Indeed, "in situations where corporations are so entwined that a judgment absolving one of them of liability would provide the other defendants with `a clear mechanism for avoiding the terms of the order,' courts have been willing to find the existence of a common enterprise." Nat'l Urological Grp., 645 F. Supp. 2d at 1182 (emphasis added). But the Wyndham Entities assume that, to sustain a common-enterprise claim, the FTC must show this risk at the motion-todismiss stage. Indeed, the Wyndham Entities fail to cite any case where a court has dismissed an action—at the motion-to-dismiss stage—on this basis. Instead, as discussed above, courts consider a variety of factors to determine whether a common enterprise exists.
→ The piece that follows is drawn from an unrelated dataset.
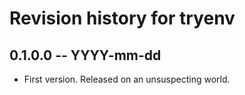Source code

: # Revision history for tryenv

## 0.1.0.0 -- YYYY-mm-dd

* First version. Released on an unsuspecting world.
Having found that the FTC's allegations support a common-enterprise claim—and therefore that the Wyndham Entities must remain in this action—the Court need not resolve whether the FTC's allegations support direct liability against each of them. See Wash. Data Res., 856 F. Supp. 2d at 1272 ("[A]n act by one entity constitutes an act by each entity comprising the `common enterprise.'"); see also FTC v. AmeriDebt, Inc., 343 F.Supp.2d 451, 462-63 (D. Md. 2004) (denying, in relevant part, defendants' motion to dismiss brought on the grounds that (1) the FTC's claims failed to "sufficiently state claims against them individually" and (2) the FTC's complaint "fails to allege a common enterprise" since the court found the FTC's complaint "fairly alleges a common enterprise among" the defendants).
As set forth above, the Court hereby DENIES the Wyndham Entities' motion to dismiss. An appropriate Order accompanies this Opinion.